History

United Kingdom
- Name: Blossom
- Route: Newcastle upon Tyne-Nieuwediep
- Out of service: 19 October 1863
- Fate: wrecked on Haaks Bank the Netherlands on 19 October 1963

General characteristics
- Type: Brig

= Blossom (brig) =

British brig

Blossom was a 19th-century British brig. Thomas Oliver was the captain of the ship. It regularly sailed with a cargo of coal to the Netherlands. On 19 October 1863 the ship wrecked on Haaks Bank, the Netherlands.

==Fate==

While on a voyage from Newcastle upon Tyne, Northumberland to Nieuwediep, the Netherlands with a load of coal, the ship wrecked during the evening of 19 October 1863 at Haaks Bank, the Netherlands.
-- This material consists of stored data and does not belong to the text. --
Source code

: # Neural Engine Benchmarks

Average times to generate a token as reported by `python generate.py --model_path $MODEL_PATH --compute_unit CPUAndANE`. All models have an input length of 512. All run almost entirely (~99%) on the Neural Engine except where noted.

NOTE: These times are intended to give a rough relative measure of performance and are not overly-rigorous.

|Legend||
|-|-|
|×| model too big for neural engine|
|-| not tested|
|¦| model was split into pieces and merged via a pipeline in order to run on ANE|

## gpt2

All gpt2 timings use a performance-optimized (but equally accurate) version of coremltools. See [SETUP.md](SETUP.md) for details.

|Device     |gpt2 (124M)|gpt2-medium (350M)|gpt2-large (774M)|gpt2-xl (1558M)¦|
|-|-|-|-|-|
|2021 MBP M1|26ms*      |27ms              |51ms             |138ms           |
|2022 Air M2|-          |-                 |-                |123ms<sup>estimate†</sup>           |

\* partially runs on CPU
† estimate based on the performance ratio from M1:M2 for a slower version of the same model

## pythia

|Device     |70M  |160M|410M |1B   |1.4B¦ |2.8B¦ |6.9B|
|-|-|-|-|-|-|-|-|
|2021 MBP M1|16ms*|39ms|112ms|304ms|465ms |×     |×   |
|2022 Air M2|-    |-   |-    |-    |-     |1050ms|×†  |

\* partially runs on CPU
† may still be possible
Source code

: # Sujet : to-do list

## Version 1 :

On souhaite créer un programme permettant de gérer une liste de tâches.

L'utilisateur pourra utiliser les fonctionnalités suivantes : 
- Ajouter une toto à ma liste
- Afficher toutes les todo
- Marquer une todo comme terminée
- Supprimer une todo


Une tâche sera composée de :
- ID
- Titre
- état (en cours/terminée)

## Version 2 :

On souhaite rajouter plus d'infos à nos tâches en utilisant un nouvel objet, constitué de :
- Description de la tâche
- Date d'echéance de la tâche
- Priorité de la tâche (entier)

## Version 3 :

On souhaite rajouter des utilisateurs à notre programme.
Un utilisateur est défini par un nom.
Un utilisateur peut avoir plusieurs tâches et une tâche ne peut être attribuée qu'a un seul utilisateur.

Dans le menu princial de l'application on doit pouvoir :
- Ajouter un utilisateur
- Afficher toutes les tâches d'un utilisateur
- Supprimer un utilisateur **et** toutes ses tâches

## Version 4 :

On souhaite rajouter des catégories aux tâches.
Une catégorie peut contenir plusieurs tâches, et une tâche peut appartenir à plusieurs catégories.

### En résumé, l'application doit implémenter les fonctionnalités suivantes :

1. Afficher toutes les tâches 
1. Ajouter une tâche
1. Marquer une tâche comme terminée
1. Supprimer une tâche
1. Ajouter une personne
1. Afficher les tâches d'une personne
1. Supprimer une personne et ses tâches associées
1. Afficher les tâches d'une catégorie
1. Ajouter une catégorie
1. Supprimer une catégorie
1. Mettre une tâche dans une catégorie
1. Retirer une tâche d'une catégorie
While the ship shattered and sank, six crew members were able to get into the lifeboat of the ship. They were able to reach Onrust, a sandbank off the coast of Texel, and could not row further due to fatigue. They also failed to reach the mainland the next morning and were driven away by the water. Their boat, which was in distress, was however seen by people from the mainland. Jan Stol, Klaas Molenaar, Jacob Stol and Lodewijk Schendelaar were able to rescue them with their punt by 9 am.